(Records from a collection)
----------------

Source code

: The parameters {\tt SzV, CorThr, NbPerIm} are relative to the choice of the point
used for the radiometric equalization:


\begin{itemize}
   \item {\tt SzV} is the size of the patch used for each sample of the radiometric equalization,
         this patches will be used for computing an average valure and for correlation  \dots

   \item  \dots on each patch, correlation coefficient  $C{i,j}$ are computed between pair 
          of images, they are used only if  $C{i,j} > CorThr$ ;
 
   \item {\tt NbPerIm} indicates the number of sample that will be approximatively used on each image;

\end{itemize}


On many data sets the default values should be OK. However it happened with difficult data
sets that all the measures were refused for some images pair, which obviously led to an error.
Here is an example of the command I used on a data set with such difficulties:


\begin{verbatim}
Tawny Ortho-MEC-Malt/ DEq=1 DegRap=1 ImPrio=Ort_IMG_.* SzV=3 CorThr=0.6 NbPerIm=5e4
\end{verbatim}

----------------

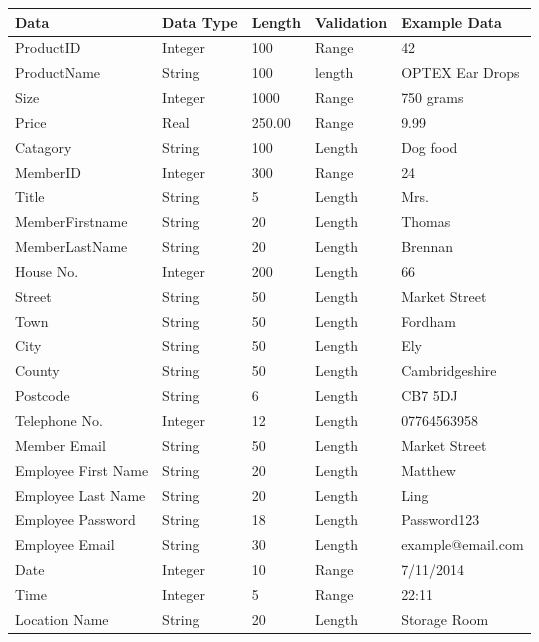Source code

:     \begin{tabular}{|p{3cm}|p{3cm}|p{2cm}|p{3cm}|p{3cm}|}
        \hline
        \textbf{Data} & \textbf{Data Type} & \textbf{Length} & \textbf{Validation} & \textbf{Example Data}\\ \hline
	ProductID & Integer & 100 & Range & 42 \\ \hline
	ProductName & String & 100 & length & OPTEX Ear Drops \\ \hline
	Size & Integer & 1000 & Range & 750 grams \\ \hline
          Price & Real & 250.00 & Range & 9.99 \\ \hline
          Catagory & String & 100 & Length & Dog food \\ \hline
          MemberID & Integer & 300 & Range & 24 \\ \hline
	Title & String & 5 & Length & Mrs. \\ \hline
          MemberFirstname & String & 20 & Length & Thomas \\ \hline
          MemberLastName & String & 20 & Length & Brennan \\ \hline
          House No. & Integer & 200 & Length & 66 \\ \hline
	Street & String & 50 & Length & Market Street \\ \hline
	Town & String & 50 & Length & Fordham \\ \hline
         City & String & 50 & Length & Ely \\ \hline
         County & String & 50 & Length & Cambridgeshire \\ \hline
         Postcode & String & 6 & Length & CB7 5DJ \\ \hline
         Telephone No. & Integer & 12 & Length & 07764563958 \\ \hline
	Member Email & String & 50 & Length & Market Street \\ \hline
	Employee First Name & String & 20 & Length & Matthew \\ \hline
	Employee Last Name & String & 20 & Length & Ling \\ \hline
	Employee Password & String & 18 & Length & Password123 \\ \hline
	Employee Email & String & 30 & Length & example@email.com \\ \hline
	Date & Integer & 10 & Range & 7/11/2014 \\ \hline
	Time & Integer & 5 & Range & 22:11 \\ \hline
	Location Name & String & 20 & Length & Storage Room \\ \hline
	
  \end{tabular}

----------------

Search the entries above for the word "tabular" and copy each line where it appears.

→ The answer
:     \begin{tabular}{|p{3cm}|p{3cm}|p{2cm}|p{3cm}|p{3cm}|}
  \end{tabular}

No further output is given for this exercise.